Being the first college student in your family can be thrilling. In fact, many of our students state that the main reason they attend Bethel University is the chance to be the first to break though family barriers to earn a college degree. It’s a source of pride, a way to bring honor to their families, and a chance to improve their lives and the lives of those who follow.
But being a so-called “first-gen student” – someone whose parents did not attend college — can also be intimidating and confusing. It’s a little like being a pioneer heading through the wilderness without a map: Everything is new and untested. Many first-gen students receive mixed messages from family and friends who fear that they’ll evolve into someone … different.
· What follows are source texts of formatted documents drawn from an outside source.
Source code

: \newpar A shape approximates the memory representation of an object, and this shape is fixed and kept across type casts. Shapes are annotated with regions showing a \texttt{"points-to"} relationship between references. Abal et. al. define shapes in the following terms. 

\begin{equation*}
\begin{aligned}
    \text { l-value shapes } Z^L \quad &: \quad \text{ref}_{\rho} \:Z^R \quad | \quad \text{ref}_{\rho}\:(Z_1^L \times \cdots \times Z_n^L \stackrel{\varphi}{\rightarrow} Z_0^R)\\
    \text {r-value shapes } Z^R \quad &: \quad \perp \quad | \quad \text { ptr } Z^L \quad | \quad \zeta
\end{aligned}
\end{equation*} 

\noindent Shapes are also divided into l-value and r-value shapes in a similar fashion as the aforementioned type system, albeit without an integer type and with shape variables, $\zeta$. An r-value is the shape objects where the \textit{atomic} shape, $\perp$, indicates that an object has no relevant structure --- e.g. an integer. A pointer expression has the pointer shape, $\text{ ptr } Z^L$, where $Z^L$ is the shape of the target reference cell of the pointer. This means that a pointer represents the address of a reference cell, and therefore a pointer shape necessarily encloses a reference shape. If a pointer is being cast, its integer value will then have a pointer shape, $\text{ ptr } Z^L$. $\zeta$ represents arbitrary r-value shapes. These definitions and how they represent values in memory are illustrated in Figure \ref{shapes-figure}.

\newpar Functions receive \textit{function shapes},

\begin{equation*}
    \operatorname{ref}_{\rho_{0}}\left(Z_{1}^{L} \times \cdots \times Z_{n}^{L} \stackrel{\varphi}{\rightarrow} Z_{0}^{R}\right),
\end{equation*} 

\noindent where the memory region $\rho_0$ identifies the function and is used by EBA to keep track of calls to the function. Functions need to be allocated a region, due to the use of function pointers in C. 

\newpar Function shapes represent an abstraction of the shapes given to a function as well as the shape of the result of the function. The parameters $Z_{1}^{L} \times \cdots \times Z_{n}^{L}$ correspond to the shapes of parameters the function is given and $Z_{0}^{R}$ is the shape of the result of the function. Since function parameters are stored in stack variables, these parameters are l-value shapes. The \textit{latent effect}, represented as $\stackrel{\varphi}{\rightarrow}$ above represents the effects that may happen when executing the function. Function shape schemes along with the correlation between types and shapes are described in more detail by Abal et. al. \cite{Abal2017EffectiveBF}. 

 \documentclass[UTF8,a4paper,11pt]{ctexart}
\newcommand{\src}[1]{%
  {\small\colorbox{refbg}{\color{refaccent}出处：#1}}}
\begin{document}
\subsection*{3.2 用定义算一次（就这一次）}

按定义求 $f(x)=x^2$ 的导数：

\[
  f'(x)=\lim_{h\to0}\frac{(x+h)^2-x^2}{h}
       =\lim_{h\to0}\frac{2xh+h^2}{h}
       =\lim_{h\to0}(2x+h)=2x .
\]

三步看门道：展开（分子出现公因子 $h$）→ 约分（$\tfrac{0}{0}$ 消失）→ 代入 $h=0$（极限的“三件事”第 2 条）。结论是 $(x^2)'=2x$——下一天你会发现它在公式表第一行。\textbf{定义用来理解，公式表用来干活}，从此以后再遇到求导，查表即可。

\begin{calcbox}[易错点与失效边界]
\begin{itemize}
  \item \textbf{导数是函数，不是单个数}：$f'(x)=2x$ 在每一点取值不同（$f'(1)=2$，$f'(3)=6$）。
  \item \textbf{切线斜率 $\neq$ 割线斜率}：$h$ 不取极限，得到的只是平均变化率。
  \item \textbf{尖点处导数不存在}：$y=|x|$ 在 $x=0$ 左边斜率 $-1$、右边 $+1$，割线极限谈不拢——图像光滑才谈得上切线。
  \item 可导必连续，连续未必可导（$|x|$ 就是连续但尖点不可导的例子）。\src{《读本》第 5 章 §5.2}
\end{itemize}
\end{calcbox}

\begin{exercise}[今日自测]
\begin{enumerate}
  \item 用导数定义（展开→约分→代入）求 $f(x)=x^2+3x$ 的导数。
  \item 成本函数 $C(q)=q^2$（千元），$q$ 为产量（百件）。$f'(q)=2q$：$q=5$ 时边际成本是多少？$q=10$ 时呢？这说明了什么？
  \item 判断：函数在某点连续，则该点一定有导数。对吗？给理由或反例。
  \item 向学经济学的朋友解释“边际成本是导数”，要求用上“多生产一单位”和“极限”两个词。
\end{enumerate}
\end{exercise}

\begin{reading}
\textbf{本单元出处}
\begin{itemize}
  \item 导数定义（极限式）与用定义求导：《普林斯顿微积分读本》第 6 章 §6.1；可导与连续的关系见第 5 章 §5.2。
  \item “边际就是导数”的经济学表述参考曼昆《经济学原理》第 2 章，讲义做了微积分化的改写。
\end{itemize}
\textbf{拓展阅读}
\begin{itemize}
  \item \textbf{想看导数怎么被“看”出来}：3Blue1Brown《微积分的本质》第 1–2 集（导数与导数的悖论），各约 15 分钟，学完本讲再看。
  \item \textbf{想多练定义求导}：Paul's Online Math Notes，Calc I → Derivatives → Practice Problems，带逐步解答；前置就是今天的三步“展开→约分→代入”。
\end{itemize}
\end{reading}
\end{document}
The lack of support and understanding can cause even adult students to struggle: One student admitted that she studied in the car because her family accused her of being “uppity” when she opened her textbooks in front of them. Maybe this is why national studies indicate that more than half of all first-generation students who drop out do so in their first year.
First Lady Michelle Obama, a first gen herself, nearly dropped out of college her freshman year. Today she admits that she didn’t understand what Orientation was designed to do, or how to choose classes, or even how to contact her professors. Another first-generation college student, David Bear, now an associate professor at the University of Minnesota, was only fourth person in his family to finish high school, and the first to go to college and then on to grad school. He recalls, “When I was accepted into a doctoral program, my grandfather said, ‘Isn’t it time to quit all this school foolishness?’” As a first-generation college student, his family was learning what higher education was all about, just as he was.
Despite the potential disconnect between students and their relatives, the vast majority of first-generation students go to college in order to help their families. And it doesn’t stop there: 61 percent of first-generation college students say they want to “give back to their communities,” compared to 43 percent of their non-first-generation peers. Many first-gens view their status of college student as a source of strength. They are driven and determined. They want to make a difference.
Of course, a college degree enables first-gens to score a higher-paying job, and that goes a long way toward positive change. Over the course of a lifetime, in fact, a college graduate is likely to earn $1 million more than a person with only a high-school diploma. *
But getting there can take more effort – and more guidance. If you’re a first-generation college student, be proud – but not too proud to ask for help. Bethel University’s staff, administrators and instructors are all ready, willing, and able to serve as guides on this journey. With plenty of support and determination, first-generation students can earn that degree, reinvent themselves, and reposition their families in positive ways for generations to come.
*Georgetown University’s Center on Education and the Workforce.
Cindy Smith Chambers has 40 years’ experience in public relations and journalism. She serves as PR Director for Bethel University’s College of Professional Studies, and is a fulltime faculty member specializing in college writing and marketing.